_Task statement:_
As the answer, give every line of the records that includes the word "TerraformProvider".

(Dataset entries)

Segment Open

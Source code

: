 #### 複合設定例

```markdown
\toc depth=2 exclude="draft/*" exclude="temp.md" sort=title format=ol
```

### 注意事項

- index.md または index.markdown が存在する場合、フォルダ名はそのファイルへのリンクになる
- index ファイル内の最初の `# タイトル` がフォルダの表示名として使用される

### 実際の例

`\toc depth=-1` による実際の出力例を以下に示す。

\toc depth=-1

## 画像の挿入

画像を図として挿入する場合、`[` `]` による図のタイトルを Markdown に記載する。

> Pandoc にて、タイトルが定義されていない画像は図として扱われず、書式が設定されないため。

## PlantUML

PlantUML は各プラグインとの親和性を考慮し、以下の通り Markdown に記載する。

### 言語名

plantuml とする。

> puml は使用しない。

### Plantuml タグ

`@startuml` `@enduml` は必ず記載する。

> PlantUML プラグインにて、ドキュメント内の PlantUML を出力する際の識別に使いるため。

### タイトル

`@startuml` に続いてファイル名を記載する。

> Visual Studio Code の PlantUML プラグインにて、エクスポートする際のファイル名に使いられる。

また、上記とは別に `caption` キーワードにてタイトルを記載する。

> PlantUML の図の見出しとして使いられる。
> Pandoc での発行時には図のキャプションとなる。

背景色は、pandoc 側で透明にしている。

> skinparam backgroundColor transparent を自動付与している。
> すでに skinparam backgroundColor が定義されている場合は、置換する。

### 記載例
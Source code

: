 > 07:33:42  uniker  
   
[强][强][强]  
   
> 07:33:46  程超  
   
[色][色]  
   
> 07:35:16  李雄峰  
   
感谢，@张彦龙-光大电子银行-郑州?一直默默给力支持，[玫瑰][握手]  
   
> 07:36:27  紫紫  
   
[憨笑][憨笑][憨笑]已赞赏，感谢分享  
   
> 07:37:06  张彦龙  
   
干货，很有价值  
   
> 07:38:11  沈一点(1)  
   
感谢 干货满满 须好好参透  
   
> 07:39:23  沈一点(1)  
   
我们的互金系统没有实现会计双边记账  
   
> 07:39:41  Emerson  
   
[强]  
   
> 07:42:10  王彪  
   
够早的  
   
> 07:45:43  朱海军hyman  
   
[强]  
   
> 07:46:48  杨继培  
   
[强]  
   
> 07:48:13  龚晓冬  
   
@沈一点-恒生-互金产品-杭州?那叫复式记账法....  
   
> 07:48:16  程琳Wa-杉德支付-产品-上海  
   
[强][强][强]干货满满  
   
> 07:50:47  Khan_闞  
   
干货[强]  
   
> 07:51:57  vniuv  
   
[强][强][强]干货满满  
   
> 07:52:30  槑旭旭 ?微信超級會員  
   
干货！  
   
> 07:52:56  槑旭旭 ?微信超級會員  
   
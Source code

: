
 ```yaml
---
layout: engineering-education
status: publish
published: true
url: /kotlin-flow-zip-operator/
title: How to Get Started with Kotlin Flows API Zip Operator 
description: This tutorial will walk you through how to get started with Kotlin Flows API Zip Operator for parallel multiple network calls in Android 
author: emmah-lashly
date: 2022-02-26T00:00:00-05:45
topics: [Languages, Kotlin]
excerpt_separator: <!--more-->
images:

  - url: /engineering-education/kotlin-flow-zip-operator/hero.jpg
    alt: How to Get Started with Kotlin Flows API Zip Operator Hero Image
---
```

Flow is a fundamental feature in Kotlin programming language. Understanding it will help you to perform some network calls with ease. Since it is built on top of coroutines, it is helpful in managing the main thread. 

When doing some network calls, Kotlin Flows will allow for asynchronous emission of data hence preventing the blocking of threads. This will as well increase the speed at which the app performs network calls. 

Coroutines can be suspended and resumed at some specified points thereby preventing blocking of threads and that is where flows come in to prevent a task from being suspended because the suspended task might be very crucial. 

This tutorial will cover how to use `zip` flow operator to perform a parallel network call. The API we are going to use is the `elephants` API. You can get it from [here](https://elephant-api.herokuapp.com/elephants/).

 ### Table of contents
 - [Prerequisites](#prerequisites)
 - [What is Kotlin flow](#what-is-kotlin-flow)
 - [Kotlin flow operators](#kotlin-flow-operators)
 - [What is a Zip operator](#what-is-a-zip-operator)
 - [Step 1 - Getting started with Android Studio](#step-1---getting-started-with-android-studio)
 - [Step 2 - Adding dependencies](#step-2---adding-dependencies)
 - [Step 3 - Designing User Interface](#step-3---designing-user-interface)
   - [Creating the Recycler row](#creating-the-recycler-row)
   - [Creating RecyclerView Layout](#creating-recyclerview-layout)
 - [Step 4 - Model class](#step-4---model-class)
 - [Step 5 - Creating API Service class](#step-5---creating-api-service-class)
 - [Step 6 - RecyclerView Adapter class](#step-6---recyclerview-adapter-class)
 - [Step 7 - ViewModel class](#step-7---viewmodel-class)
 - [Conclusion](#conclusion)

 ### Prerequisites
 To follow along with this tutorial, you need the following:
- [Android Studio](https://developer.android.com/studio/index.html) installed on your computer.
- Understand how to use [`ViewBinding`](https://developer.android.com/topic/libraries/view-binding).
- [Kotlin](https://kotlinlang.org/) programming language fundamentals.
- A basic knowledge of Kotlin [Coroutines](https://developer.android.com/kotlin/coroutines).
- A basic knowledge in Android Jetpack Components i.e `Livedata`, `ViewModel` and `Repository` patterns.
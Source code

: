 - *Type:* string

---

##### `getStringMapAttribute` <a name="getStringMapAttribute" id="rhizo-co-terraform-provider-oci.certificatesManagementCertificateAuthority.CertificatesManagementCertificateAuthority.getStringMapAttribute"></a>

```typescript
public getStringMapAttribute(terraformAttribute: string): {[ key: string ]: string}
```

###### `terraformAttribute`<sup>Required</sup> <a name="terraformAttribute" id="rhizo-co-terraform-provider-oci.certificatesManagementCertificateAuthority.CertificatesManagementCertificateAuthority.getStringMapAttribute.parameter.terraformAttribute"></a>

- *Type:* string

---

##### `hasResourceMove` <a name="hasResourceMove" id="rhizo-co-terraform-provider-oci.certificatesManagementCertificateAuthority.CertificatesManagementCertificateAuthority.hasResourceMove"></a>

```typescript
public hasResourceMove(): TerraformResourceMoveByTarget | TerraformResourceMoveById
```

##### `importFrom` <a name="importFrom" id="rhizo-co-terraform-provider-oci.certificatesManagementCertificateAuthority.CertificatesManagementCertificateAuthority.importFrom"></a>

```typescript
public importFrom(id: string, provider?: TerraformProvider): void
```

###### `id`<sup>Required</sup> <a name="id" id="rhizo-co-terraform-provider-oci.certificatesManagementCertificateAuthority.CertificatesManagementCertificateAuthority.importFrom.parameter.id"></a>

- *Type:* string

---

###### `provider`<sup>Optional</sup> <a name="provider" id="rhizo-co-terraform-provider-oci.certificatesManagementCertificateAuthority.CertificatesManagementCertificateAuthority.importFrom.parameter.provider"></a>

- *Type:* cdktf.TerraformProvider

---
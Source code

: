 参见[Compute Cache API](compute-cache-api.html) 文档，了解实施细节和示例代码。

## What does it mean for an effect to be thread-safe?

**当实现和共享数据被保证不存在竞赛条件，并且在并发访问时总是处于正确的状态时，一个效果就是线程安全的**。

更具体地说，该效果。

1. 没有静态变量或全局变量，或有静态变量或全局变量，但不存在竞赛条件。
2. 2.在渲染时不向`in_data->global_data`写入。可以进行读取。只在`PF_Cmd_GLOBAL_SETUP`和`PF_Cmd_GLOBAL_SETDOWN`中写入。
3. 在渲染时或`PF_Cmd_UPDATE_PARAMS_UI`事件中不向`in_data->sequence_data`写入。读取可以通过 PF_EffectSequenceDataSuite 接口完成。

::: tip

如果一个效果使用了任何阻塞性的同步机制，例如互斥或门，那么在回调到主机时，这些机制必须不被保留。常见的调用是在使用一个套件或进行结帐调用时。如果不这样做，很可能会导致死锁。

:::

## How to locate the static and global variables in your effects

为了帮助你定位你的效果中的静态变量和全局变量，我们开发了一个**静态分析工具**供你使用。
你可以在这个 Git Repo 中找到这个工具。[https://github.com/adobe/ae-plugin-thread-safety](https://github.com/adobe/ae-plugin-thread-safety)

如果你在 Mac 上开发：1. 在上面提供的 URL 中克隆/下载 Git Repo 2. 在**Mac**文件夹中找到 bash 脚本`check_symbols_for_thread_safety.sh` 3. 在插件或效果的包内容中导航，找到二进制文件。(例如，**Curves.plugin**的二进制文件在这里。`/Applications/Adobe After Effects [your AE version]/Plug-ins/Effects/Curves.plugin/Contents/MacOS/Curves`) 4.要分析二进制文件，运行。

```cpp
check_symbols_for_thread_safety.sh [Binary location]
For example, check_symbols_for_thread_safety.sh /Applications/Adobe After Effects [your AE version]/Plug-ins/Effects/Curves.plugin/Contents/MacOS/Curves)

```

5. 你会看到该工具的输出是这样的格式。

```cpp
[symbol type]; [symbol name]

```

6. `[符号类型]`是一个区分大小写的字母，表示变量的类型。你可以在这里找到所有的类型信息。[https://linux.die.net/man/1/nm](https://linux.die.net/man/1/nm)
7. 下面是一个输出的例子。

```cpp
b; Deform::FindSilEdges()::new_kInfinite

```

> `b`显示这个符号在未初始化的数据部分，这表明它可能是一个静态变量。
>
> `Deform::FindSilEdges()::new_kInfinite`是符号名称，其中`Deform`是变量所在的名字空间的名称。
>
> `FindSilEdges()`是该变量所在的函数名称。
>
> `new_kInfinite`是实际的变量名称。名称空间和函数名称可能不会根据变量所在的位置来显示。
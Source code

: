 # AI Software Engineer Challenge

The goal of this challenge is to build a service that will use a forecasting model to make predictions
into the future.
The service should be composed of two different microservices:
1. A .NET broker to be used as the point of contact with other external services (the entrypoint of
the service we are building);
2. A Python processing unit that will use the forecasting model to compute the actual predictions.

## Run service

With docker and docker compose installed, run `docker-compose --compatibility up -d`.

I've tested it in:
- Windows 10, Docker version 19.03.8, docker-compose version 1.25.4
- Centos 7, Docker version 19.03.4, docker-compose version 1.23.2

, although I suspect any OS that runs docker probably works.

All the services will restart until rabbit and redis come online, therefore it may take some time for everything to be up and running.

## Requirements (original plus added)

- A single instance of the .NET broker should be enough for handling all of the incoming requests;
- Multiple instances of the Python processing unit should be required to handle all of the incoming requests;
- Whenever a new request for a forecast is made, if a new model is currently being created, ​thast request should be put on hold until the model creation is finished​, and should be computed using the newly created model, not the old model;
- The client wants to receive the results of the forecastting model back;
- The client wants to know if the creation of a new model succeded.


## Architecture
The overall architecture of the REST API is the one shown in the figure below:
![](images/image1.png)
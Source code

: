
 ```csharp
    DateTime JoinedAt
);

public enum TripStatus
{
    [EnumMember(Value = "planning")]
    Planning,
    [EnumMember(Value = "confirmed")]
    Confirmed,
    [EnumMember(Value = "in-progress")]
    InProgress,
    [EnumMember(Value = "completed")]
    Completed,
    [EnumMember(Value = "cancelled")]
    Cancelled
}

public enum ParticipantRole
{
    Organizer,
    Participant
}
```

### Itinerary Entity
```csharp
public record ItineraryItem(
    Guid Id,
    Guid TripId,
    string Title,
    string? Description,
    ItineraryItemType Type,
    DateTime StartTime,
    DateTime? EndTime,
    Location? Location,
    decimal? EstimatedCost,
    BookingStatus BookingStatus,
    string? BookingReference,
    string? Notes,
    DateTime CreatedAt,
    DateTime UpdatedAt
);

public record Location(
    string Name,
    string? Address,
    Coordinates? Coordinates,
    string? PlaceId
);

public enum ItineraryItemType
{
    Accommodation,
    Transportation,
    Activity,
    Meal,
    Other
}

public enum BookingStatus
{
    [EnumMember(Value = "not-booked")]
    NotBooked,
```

Segment Closed

_Result of the exercise:_
public importFrom(id: string, provider?: TerraformProvider): void
- *Type:* cdktf.TerraformProvider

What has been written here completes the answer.